> _Problem_
Look through the records and copy every line in which "they" appears.

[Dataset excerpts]
Start of Block

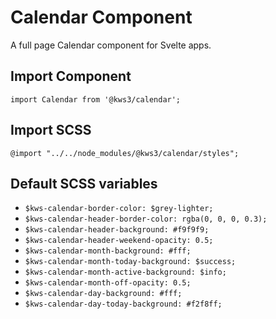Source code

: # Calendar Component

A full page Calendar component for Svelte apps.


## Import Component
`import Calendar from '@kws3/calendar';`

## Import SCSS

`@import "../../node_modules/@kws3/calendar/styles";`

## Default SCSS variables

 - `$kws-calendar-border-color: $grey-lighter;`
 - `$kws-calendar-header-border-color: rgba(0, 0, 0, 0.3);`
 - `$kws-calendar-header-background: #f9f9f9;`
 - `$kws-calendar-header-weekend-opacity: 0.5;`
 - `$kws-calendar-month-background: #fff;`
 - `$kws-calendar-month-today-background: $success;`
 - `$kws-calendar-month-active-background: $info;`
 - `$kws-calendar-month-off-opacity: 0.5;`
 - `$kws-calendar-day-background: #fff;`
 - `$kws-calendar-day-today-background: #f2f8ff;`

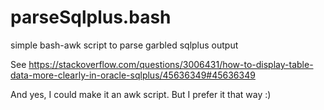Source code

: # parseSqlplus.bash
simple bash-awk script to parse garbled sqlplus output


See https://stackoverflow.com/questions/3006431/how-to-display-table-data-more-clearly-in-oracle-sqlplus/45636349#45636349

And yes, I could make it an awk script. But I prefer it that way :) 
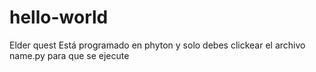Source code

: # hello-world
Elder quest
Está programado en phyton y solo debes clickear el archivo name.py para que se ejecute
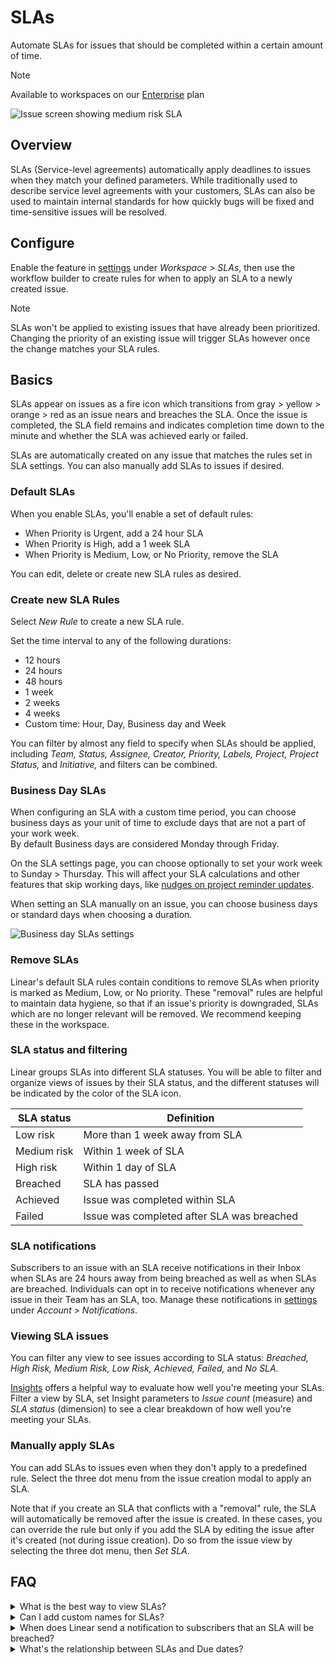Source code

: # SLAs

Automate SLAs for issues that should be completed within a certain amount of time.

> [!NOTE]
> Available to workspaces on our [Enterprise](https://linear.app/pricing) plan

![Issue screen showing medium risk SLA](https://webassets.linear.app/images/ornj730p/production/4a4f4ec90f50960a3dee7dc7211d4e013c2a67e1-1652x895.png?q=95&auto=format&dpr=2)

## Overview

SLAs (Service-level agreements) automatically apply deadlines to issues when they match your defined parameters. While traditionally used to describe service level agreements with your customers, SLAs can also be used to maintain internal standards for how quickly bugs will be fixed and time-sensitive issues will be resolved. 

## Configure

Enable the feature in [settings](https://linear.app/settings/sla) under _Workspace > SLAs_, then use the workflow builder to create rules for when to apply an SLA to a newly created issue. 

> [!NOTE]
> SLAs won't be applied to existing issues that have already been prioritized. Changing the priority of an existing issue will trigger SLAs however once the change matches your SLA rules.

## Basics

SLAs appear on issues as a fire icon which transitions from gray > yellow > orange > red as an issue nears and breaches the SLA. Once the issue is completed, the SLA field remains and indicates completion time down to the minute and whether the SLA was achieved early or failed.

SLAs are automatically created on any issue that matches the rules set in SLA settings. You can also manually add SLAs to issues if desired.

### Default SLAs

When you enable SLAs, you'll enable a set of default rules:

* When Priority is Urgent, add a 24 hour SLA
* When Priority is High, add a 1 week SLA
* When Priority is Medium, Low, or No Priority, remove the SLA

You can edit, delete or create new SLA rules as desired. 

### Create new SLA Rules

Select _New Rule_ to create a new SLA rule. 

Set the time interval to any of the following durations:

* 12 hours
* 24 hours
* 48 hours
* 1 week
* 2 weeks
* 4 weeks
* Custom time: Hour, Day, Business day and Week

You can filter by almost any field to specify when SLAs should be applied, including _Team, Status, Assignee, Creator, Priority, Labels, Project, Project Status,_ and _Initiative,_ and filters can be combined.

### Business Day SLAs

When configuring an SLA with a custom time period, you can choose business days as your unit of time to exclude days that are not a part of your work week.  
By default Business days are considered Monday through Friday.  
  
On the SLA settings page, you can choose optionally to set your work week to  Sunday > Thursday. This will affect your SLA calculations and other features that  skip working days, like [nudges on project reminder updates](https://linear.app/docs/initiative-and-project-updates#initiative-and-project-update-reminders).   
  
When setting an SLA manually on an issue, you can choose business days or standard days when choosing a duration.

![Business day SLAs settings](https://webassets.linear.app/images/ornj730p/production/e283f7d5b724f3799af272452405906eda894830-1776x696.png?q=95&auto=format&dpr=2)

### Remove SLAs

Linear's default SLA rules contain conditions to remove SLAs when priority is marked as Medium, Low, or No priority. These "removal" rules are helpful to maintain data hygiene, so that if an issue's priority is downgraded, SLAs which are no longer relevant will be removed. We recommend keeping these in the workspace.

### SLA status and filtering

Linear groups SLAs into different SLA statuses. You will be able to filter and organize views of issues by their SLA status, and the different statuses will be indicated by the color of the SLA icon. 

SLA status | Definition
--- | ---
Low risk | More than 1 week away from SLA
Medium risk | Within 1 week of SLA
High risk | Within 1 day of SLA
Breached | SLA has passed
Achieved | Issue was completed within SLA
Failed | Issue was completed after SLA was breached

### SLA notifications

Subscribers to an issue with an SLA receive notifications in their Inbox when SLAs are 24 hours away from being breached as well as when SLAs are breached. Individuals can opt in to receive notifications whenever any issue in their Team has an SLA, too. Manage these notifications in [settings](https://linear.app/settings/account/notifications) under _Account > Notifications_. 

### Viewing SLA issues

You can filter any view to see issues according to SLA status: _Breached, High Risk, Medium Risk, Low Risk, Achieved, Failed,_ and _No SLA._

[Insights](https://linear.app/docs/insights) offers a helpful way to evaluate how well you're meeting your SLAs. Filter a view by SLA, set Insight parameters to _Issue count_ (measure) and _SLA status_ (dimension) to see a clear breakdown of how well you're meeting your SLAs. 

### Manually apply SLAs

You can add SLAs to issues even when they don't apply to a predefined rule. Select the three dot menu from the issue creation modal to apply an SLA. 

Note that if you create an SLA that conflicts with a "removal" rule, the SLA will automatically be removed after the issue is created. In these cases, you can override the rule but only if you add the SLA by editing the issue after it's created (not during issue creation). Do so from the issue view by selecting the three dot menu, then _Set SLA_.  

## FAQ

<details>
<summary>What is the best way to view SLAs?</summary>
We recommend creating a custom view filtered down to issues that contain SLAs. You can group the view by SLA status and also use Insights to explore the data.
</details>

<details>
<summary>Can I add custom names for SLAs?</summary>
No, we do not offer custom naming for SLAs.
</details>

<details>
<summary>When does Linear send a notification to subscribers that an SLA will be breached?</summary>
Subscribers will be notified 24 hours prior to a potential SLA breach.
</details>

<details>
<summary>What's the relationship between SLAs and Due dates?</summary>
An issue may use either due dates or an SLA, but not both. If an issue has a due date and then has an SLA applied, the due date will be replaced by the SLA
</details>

End of Block

> _Problem solution_
SLAs (Service-level agreements) automatically apply deadlines to issues when they match your defined parameters. While traditionally used to describe service level agreements with your customers, SLAs can also be used to maintain internal standards for how quickly bugs will be fixed and time-sensitive issues will be resolved. 
You can add SLAs to issues even when they don't apply to a predefined rule. Select the three dot menu from the issue creation modal to apply an SLA. 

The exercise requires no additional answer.